Exercise:
Output the line containing "Angular 애플리케이션은 [Jasmine", then every remaining line of the entries below, exactly as written and with no other text.

══ Dataset records ══

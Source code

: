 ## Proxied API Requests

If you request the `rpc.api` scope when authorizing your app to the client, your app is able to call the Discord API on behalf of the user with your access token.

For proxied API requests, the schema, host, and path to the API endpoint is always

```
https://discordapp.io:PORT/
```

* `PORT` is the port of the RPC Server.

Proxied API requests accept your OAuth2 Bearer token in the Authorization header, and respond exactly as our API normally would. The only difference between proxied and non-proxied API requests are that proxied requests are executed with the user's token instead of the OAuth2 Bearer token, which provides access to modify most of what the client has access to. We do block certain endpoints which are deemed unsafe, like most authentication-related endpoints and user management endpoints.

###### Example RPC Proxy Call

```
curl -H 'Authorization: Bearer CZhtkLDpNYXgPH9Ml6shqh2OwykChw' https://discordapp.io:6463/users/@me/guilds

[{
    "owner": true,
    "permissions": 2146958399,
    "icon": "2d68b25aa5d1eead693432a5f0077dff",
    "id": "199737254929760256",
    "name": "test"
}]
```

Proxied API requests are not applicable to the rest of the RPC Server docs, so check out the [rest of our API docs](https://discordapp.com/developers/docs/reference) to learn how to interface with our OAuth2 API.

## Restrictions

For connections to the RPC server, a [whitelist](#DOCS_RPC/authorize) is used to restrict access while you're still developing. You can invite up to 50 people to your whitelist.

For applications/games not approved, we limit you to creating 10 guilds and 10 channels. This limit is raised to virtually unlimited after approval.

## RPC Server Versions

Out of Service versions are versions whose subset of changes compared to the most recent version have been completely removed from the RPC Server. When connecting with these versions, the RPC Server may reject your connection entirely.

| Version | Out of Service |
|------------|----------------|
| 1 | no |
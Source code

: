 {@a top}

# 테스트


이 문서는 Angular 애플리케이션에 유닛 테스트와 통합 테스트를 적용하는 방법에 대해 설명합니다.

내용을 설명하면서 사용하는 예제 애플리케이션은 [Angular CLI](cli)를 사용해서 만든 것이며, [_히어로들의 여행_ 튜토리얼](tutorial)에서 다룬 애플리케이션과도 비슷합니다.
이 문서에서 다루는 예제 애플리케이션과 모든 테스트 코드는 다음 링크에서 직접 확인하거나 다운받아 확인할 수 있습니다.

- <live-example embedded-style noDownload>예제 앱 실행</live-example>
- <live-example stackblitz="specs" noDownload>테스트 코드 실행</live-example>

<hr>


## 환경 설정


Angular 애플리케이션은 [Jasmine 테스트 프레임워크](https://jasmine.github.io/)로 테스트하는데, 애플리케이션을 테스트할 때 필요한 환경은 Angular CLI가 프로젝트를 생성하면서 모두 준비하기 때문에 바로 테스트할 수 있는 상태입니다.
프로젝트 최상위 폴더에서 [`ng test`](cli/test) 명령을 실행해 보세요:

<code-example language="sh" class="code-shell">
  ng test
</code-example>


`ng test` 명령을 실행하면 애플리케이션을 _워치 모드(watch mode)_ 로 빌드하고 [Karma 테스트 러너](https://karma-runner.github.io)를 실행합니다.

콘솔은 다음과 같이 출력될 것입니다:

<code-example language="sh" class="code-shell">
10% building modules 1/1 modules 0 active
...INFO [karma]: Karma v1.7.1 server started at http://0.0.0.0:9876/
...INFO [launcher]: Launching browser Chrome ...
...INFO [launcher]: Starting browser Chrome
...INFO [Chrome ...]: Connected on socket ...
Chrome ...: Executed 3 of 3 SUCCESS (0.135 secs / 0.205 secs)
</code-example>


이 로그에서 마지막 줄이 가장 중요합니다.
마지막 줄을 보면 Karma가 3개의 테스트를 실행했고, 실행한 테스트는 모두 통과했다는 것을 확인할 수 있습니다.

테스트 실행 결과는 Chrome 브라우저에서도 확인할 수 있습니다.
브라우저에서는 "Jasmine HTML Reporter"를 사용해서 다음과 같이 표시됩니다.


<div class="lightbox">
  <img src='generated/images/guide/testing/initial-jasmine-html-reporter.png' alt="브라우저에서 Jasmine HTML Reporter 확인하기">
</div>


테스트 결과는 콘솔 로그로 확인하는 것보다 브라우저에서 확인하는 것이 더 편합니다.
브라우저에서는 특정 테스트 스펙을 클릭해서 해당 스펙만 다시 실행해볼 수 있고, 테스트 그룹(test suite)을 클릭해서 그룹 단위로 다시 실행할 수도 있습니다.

═══

Response to this task:
Angular 애플리케이션은 [Jasmine 테스트 프레임워크](https://jasmine.github.io/)로 테스트하는데, 애플리케이션을 테스트할 때 필요한 환경은 Angular CLI가 프로젝트를 생성하면서 모두 준비하기 때문에 바로 테스트할 수 있는 상태입니다.
프로젝트 최상위 폴더에서 [`ng test`](cli/test) 명령을 실행해 보세요:

<code-example language="sh" class="code-shell">
  ng test
</code-example>


`ng test` 명령을 실행하면 애플리케이션을 _워치 모드(watch mode)_ 로 빌드하고 [Karma 테스트 러너](https://karma-runner.github.io)를 실행합니다.

콘솔은 다음과 같이 출력될 것입니다:

<code-example language="sh" class="code-shell">
10% building modules 1/1 modules 0 active
...INFO [karma]: Karma v1.7.1 server started at http://0.0.0.0:9876/
...INFO [launcher]: Launching browser Chrome ...
...INFO [launcher]: Starting browser Chrome
...INFO [Chrome ...]: Connected on socket ...
Chrome ...: Executed 3 of 3 SUCCESS (0.135 secs / 0.205 secs)
</code-example>


이 로그에서 마지막 줄이 가장 중요합니다.
마지막 줄을 보면 Karma가 3개의 테스트를 실행했고, 실행한 테스트는 모두 통과했다는 것을 확인할 수 있습니다.

테스트 실행 결과는 Chrome 브라우저에서도 확인할 수 있습니다.
브라우저에서는 "Jasmine HTML Reporter"를 사용해서 다음과 같이 표시됩니다.


<div class="lightbox">
  <img src='generated/images/guide/testing/initial-jasmine-html-reporter.png' alt="브라우저에서 Jasmine HTML Reporter 확인하기">
</div>


테스트 결과는 콘솔 로그로 확인하는 것보다 브라우저에서 확인하는 것이 더 편합니다.
브라우저에서는 특정 테스트 스펙을 클릭해서 해당 스펙만 다시 실행해볼 수 있고, 테스트 그룹(test suite)을 클릭해서 그룹 단위로 다시 실행할 수도 있습니다.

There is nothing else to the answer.